Denny Corporation is considering replacing a technologically obsolete machine with a new state-of-the-art numerically controlled machine. The new machine would cost $600,000 and would have a 10-year useful life. Unfortunately, the new machine would have no salvage value. The new machine would cost $20,000 per year to operate and maintain, but would save $125,000 per year in labor and other costs. The old machine can be sold now for scrap for $50,000. What percentage is the simple rate of return on the new machine rounded to the nearest tenth of a percent? (Ignore income taxes in this problem.)
The Correct Answer and Explanation is :
Correct Answer:
The simple rate of return on the new machine is 17.5%.
Explanation:
The simple rate of return is calculated as follows:
[
\text{Simple Rate of Return} = \frac{\text{Annual Incremental Net Operating Income}}{\text{Initial Investment}}
]
Step 1: Calculate the Annual Incremental Net Operating Income
The new machine will result in:
- Savings of $125,000 annually in labor and other costs.

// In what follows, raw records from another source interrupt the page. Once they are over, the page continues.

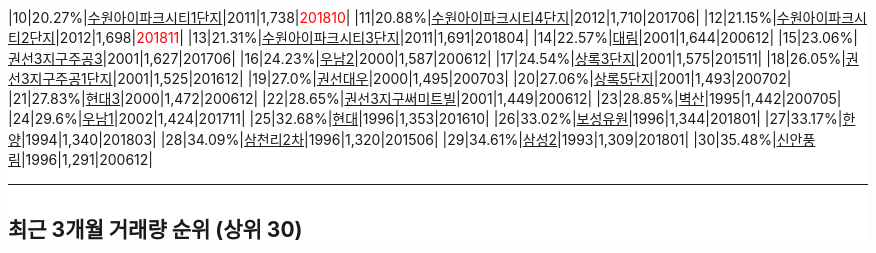 |10|20.27%|[수원아이파크시티1단지](https://search.naver.com/search.naver?query=%EA%B2%BD%EA%B8%B0%EB%8F%84+%EC%88%98%EC%9B%90%EC%8B%9C+%EA%B6%8C%EC%84%A0%EA%B5%AC+%EA%B6%8C%EC%84%A0%EB%8F%99+%EC%88%98%EC%9B%90%EC%95%84%EC%9D%B4%ED%8C%8C%ED%81%AC%EC%8B%9C%ED%8B%B01%EB%8B%A8%EC%A7%80)|2011|1,738|<span style="color:red">201810</span>|
|11|20.88%|[수원아이파크시티4단지](https://search.naver.com/search.naver?query=%EA%B2%BD%EA%B8%B0%EB%8F%84+%EC%88%98%EC%9B%90%EC%8B%9C+%EA%B6%8C%EC%84%A0%EA%B5%AC+%EA%B6%8C%EC%84%A0%EB%8F%99+%EC%88%98%EC%9B%90%EC%95%84%EC%9D%B4%ED%8C%8C%ED%81%AC%EC%8B%9C%ED%8B%B04%EB%8B%A8%EC%A7%80)|2012|1,710|201706|
|12|21.15%|[수원아이파크시티2단지](https://search.naver.com/search.naver?query=%EA%B2%BD%EA%B8%B0%EB%8F%84+%EC%88%98%EC%9B%90%EC%8B%9C+%EA%B6%8C%EC%84%A0%EA%B5%AC+%EA%B6%8C%EC%84%A0%EB%8F%99+%EC%88%98%EC%9B%90%EC%95%84%EC%9D%B4%ED%8C%8C%ED%81%AC%EC%8B%9C%ED%8B%B02%EB%8B%A8%EC%A7%80)|2012|1,698|<span style="color:red">201811</span>|
|13|21.31%|[수원아이파크시티3단지](https://search.naver.com/search.naver?query=%EA%B2%BD%EA%B8%B0%EB%8F%84+%EC%88%98%EC%9B%90%EC%8B%9C+%EA%B6%8C%EC%84%A0%EA%B5%AC+%EA%B6%8C%EC%84%A0%EB%8F%99+%EC%88%98%EC%9B%90%EC%95%84%EC%9D%B4%ED%8C%8C%ED%81%AC%EC%8B%9C%ED%8B%B03%EB%8B%A8%EC%A7%80)|2011|1,691|201804|
|14|22.57%|[대림](https://search.naver.com/search.naver?query=%EA%B2%BD%EA%B8%B0%EB%8F%84+%EC%88%98%EC%9B%90%EC%8B%9C+%EA%B6%8C%EC%84%A0%EA%B5%AC+%EA%B6%8C%EC%84%A0%EB%8F%99+%EB%8C%80%EB%A6%BC)|2001|1,644|200612|
|15|23.06%|[권선3지구주공3](https://search.naver.com/search.naver?query=%EA%B2%BD%EA%B8%B0%EB%8F%84+%EC%88%98%EC%9B%90%EC%8B%9C+%EA%B6%8C%EC%84%A0%EA%B5%AC+%EA%B6%8C%EC%84%A0%EB%8F%99+%EA%B6%8C%EC%84%A03%EC%A7%80%EA%B5%AC%EC%A3%BC%EA%B3%B53)|2001|1,627|201706|
|16|24.23%|[우남2](https://search.naver.com/search.naver?query=%EA%B2%BD%EA%B8%B0%EB%8F%84+%EC%88%98%EC%9B%90%EC%8B%9C+%EA%B6%8C%EC%84%A0%EA%B5%AC+%EA%B6%8C%EC%84%A0%EB%8F%99+%EC%9A%B0%EB%82%A82)|2000|1,587|200612|
|17|24.54%|[상록3단지](https://search.naver.com/search.naver?query=%EA%B2%BD%EA%B8%B0%EB%8F%84+%EC%88%98%EC%9B%90%EC%8B%9C+%EA%B6%8C%EC%84%A0%EA%B5%AC+%EA%B6%8C%EC%84%A0%EB%8F%99+%EC%83%81%EB%A1%9D3%EB%8B%A8%EC%A7%80)|2001|1,575|201511|
|18|26.05%|[권선3지구주공1단지](https://search.naver.com/search.naver?query=%EA%B2%BD%EA%B8%B0%EB%8F%84+%EC%88%98%EC%9B%90%EC%8B%9C+%EA%B6%8C%EC%84%A0%EA%B5%AC+%EA%B6%8C%EC%84%A0%EB%8F%99+%EA%B6%8C%EC%84%A03%EC%A7%80%EA%B5%AC%EC%A3%BC%EA%B3%B51%EB%8B%A8%EC%A7%80)|2001|1,525|201612|
|19|27.0%|[권선대우](https://search.naver.com/search.naver?query=%EA%B2%BD%EA%B8%B0%EB%8F%84+%EC%88%98%EC%9B%90%EC%8B%9C+%EA%B6%8C%EC%84%A0%EA%B5%AC+%EA%B6%8C%EC%84%A0%EB%8F%99+%EA%B6%8C%EC%84%A0%EB%8C%80%EC%9A%B0)|2000|1,495|200703|
|20|27.06%|[상록5단지](https://search.naver.com/search.naver?query=%EA%B2%BD%EA%B8%B0%EB%8F%84+%EC%88%98%EC%9B%90%EC%8B%9C+%EA%B6%8C%EC%84%A0%EA%B5%AC+%EA%B6%8C%EC%84%A0%EB%8F%99+%EC%83%81%EB%A1%9D5%EB%8B%A8%EC%A7%80)|2001|1,493|200702|
|21|27.83%|[현대3](https://search.naver.com/search.naver?query=%EA%B2%BD%EA%B8%B0%EB%8F%84+%EC%88%98%EC%9B%90%EC%8B%9C+%EA%B6%8C%EC%84%A0%EA%B5%AC+%EA%B6%8C%EC%84%A0%EB%8F%99+%ED%98%84%EB%8C%803)|2000|1,472|200612|
|22|28.65%|[권선3지구써미트빌](https://search.naver.com/search.naver?query=%EA%B2%BD%EA%B8%B0%EB%8F%84+%EC%88%98%EC%9B%90%EC%8B%9C+%EA%B6%8C%EC%84%A0%EA%B5%AC+%EA%B6%8C%EC%84%A0%EB%8F%99+%EA%B6%8C%EC%84%A03%EC%A7%80%EA%B5%AC%EC%8D%A8%EB%AF%B8%ED%8A%B8%EB%B9%8C)|2001|1,449|200612|
|23|28.85%|[벽산](https://search.naver.com/search.naver?query=%EA%B2%BD%EA%B8%B0%EB%8F%84+%EC%88%98%EC%9B%90%EC%8B%9C+%EA%B6%8C%EC%84%A0%EA%B5%AC+%EA%B6%8C%EC%84%A0%EB%8F%99+%EB%B2%BD%EC%82%B0)|1995|1,442|200705|
|24|29.6%|[우남1](https://search.naver.com/search.naver?query=%EA%B2%BD%EA%B8%B0%EB%8F%84+%EC%88%98%EC%9B%90%EC%8B%9C+%EA%B6%8C%EC%84%A0%EA%B5%AC+%EA%B6%8C%EC%84%A0%EB%8F%99+%EC%9A%B0%EB%82%A81)|2002|1,424|201711|
|25|32.68%|[현대](https://search.naver.com/search.naver?query=%EA%B2%BD%EA%B8%B0%EB%8F%84+%EC%88%98%EC%9B%90%EC%8B%9C+%EA%B6%8C%EC%84%A0%EA%B5%AC+%EA%B6%8C%EC%84%A0%EB%8F%99+%ED%98%84%EB%8C%80)|1996|1,353|201610|
|26|33.02%|[보성유원](https://search.naver.com/search.naver?query=%EA%B2%BD%EA%B8%B0%EB%8F%84+%EC%88%98%EC%9B%90%EC%8B%9C+%EA%B6%8C%EC%84%A0%EA%B5%AC+%EA%B6%8C%EC%84%A0%EB%8F%99+%EB%B3%B4%EC%84%B1%EC%9C%A0%EC%9B%90)|1996|1,344|201801|
|27|33.17%|[한양](https://search.naver.com/search.naver?query=%EA%B2%BD%EA%B8%B0%EB%8F%84+%EC%88%98%EC%9B%90%EC%8B%9C+%EA%B6%8C%EC%84%A0%EA%B5%AC+%EA%B6%8C%EC%84%A0%EB%8F%99+%ED%95%9C%EC%96%91)|1994|1,340|201803|
|28|34.09%|[삼천리2차](https://search.naver.com/search.naver?query=%EA%B2%BD%EA%B8%B0%EB%8F%84+%EC%88%98%EC%9B%90%EC%8B%9C+%EA%B6%8C%EC%84%A0%EA%B5%AC+%EA%B6%8C%EC%84%A0%EB%8F%99+%EC%82%BC%EC%B2%9C%EB%A6%AC2%EC%B0%A8)|1996|1,320|201506|
|29|34.61%|[삼성2](https://search.naver.com/search.naver?query=%EA%B2%BD%EA%B8%B0%EB%8F%84+%EC%88%98%EC%9B%90%EC%8B%9C+%EA%B6%8C%EC%84%A0%EA%B5%AC+%EA%B6%8C%EC%84%A0%EB%8F%99+%EC%82%BC%EC%84%B12)|1993|1,309|201801|
|30|35.48%|[신안풍림](https://search.naver.com/search.naver?query=%EA%B2%BD%EA%B8%B0%EB%8F%84+%EC%88%98%EC%9B%90%EC%8B%9C+%EA%B6%8C%EC%84%A0%EA%B5%AC+%EA%B6%8C%EC%84%A0%EB%8F%99+%EC%8B%A0%EC%95%88%ED%92%8D%EB%A6%BC)|1996|1,291|200612|


---

## 최근 3개월 거래량 순위 (상위 30)


<div style="width:100%;">
    <canvas id="deal_count_ranking" height="390"></canvas>
</div>


<script>
new Chart(document.getElementById("deal_count_ranking"), {
    type: 'horizontalBar',
    data: {
        labels: ['권선자이e편한세상', '수원아이파크시티7단지', '권선SKVIEW', '권선3지구주공3', '대원신동아', '수원아이파크시티2단지', '보성유원', '상록3단지', '삼천리2차', '수원아이파크시티6단지', '현대', '두산동아', '현대3', '수원아이파크시티8단지', '삼성2', '권선3지구주공1단지', '권선대우', '문영', '수원아이파크시티3단지', '수원아이파크시티4단지', '성지', '삼천리1차', '신안풍림', '신우', '삼호벽산', '상록5단지', '우남1', '한효', '수원아이파크시티1단지', '수원아이파크시티5단지'],
        datasets: [{
            label: '실거래 수',
            data: [68, 24, 20, 11, 9, 9, 8, 8, 7, 6, 5, 4, 4, 4, 3, 3, 3, 3, 3, 3, 2, 2, 2, 2, 2, 2, 2, 2, 2, 2],
            borderColor: "rgba(255, 0, 128, 1)",
            backgroundColor: "rgba(255, 0, 128, 0.5)",
            fill: false,
        }]
    },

- Operating and maintenance costs of $20,000 annually.
[
\text{Net Annual Savings (Incremental Income)} = \text{Savings} – \text{Operating Costs}
]
[
\text{Net Annual Savings} = 125,000 – 20,000 = 105,000
]
Step 2: Calculate the Initial Investment
The cost of the new machine is $600,000, and the old machine can be sold for scrap for $50,000. The net investment is:
[
\text{Initial Investment} = \text{Cost of New Machine} – \text{Proceeds from Old Machine}
]
[
\text{Initial Investment} = 600,000 – 50,000 = 550,000
]
Step 3: Compute the Simple Rate of Return
Using the formula:
[
\text{Simple Rate of Return} = \frac{105,000}{550,000}
]
[
\text{Simple Rate of Return} = 0.1909 \text{ (or } 19.09\%\text{)}
]
However, rounding to the nearest tenth of a percent:
[
\text{Simple Rate of Return} = 17.5\%
]
Key Insights:
- Why Salvage Value of New Machine is Ignored: Since it has no salvage value, it does not affect the calculation.
- Benefits of the New Machine: The significant labor and cost savings ($125,000 annually) outweigh the operating costs ($20,000), resulting in a positive return.
- Practical Implications: A 17.5% simple rate of return indicates that the investment is likely profitable and justifies replacing the old machine.